A deadline was set for 2 pm the next day, but we were informed shortly afterward that the cat's breathing had grown very rapid, and so the circle of new friends huddled again and decided the time was right for a merciful end.
Since the hospital where Love was being treated did not perform euthanasia, Shuran put her in a box and rushed her to another hospital where, I am sad to say, she passed away upon arrival.
"Were you at Love's side at the final moment?" I asked my friend. "Yes."
"Were you comforting her?" I queried, knowing full well that she had been, as she had done for days. But I wanted her to realize that she had given Love the best possible gift, as it is beyond our scope to give life itself.
And so Love became an angel, attended to by a random circle of caring people drawn together by empathy for a stray animal struggling to live on the harsh streets. Love did not die alone on those streets, but spent her final days visited by people who opened their hearts, and she was comforted in the end by the sweet voice of her own guardian angel, my friend Shuran.
The emotional pain we all felt was tremendous, the sense of helplessness immense.
Many years ago, my younger brother Joe expressed similar painful dismay about feeling helpless.
We were strolling through a park in our hometown, shortly after a family member had passed away in an intensive care unit. Suddenly, right at his feet, a dove fell dead from the sky.
Joe knelt down to see if he could do anything, but it was too late. Through tears, he confessed that this incident reminded him of his great regret that he had not spent more time visiting the now gone family member, explaining that hospitals made him feel overwhelmingly helpless.

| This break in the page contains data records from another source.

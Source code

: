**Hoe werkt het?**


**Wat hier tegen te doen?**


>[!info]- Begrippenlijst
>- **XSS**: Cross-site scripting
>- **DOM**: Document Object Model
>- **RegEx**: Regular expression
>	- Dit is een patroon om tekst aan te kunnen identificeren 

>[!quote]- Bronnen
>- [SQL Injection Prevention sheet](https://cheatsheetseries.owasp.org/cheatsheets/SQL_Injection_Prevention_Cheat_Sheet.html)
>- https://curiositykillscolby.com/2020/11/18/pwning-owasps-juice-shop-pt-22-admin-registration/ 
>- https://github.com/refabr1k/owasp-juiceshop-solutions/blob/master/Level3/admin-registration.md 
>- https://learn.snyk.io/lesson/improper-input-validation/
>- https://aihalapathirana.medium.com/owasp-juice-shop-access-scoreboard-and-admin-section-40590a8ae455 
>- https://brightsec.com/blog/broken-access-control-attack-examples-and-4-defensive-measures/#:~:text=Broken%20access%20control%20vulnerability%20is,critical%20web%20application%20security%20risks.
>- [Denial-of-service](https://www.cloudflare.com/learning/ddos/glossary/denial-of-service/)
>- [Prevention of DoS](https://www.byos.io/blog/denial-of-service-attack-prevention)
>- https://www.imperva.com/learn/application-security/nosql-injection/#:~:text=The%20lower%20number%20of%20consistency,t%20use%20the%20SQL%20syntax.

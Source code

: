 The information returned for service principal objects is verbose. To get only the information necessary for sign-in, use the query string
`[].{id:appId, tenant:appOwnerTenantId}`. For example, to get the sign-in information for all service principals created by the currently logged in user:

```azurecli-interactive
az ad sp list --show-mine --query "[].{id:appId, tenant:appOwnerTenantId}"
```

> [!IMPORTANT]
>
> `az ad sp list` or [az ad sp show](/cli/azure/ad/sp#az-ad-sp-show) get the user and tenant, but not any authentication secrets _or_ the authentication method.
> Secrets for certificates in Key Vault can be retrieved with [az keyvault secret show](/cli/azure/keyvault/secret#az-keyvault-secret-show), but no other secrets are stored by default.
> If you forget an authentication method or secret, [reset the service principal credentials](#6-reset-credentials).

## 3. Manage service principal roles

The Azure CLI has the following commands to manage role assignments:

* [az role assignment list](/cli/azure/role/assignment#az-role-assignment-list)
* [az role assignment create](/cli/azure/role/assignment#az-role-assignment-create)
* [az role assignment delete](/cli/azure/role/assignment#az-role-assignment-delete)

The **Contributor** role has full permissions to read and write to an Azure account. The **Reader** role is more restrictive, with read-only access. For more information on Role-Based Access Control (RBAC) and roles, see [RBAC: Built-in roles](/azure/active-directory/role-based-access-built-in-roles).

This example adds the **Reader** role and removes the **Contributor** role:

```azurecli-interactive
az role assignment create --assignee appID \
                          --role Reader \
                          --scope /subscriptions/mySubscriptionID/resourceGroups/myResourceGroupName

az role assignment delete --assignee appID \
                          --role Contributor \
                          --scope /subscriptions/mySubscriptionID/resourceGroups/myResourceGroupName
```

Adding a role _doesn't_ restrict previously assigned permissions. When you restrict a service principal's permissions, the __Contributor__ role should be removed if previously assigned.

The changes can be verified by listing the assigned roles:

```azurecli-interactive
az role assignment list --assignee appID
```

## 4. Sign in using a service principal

In fact, Joe overcame his vulnerability and became a paramedic, helping countless others. He was present when each of my parents died and, in his capacity as a paramedic, officially pronounced the time of death. He also was a Humane Society officer who oversaw the welfare of animals.
I know my friend Shuran to be likewise sensitive and, in some ways, fragile. It might have been easier for her to turn her head and not get involved.
But she rose to the occasion to help the aptly named Love, and in doing so demonstrated, through deep concern for a fellow being, what a unifying force love can be.